Richard Balfe, chairman of the almost €190m Luxembourg-registered fund, wrote to Borrell on August 31 inviting him to nominate Thomas as a specialist director of the fund.
The specialist director issue has - according to the correspondence - been going on for more than a year.
A letter from Balfe to Borrell in February suggested amending the fund's statutes to allow a member or company from outside the European institutions to be nominated by the board, as opposed to the current system whereby the person is chosen by the Parliament President. Balfe's August 31 letter acknowledged that this was "clearly not possible" for 2006/7.
Last week IPE reported Liberal Democrat MEP Chris Davies' criticism of the system whereby it's unclear whether members are paying back the pension contributions that are being taken out of their office allowances.
There is no suggestion that the management of the fund itself is under question - indeed Balfe and pension manager Adrian Cunningham agree that a better audit should be put in place.
Balfe said: "Once MEPs are starting to get a salary from parliament in 2009 pension contributions can then be taken from their salaries."
"We have always thought that MEPs should have their accounts audited annually and that the parliament should then audit these accounts - not all of them every year but do one in five every year so that they are properly audited and controlled," Balfe told IPE.
"However this is nothing to do with the pension fund - this is to do with the way the parliament arranges the way it pays its money to members and how members organise their finances."
The fact that the arrangement is not sufficiently regulated has been criticised by the European Court of Auditors since 1999.
Balfe dismisses the idea brought up by Davies to take the money out of MEPs' personal accounts by Direct Debit. "The Court of Auditors came down against that because of the administrative difficulties and costs involved.
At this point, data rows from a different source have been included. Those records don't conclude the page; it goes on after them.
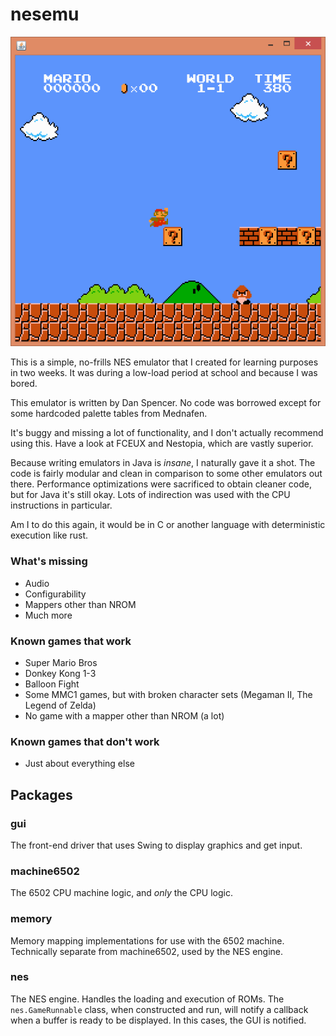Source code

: # nesemu

![Screenshot](screenshots/1.png)

This is a simple, no-frills NES emulator that I created for learning purposes
in two weeks.
It was during a low-load period at school and because I was bored.

This emulator is written by Dan Spencer. No code was borrowed except for some
hardcoded palette tables from Mednafen.

It's buggy and missing a lot of functionality, and I don't actually recommend
using this. Have a look at FCEUX and Nestopia, which are vastly superior.

Because writing emulators in Java is _insane_, I naturally gave it a shot.
The code is fairly modular and clean in comparison to some other emulators
out there. Performance optimizations were sacrificed to obtain cleaner code, but
for Java it's still okay. Lots of indirection was used with the CPU
instructions in particular.

Am I to do this again, it would be in C or another language with deterministic
execution like rust.

### What's missing
* Audio
* Configurability
* Mappers other than NROM
* Much more

### Known games that work
* Super Mario Bros
* Donkey Kong 1-3
* Balloon Fight
* Some MMC1 games, but with broken character sets (Megaman II, The Legend of Zelda)
* No game with a mapper other than NROM (a lot)

### Known games that don't work
* Just about everything else

## Packages
### gui
The front-end driver that uses Swing to display graphics and get input.
### machine6502
The 6502 CPU machine logic, and _only_ the CPU logic.
### memory
Memory mapping implementations for use with the 6502 machine.
Technically separate from machine6502, used by the NES engine.
### nes
The NES engine. Handles the loading and execution of ROMs.
The `nes.GameRunnable` class, when constructed and run, will notify a callback
when a buffer is ready to be displayed. In this cases, the GUI is notified.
"As an experiment a few Danish MEPs paid by direct debits in the early 1990s and it was a disaster - contributions were paid late, or not at all, and often for the wrong amounts - it also cost a small fortune in bank and administrative fees."
As for the pension fund itself Balfe stresses that the fund's actuaries, Hewitt, and auditors Deloitte "are in no doubt that it is a sound scheme".
"They've both given us a clean bill of health."
The fund will hold its annual general meeting in Brussels on November 29.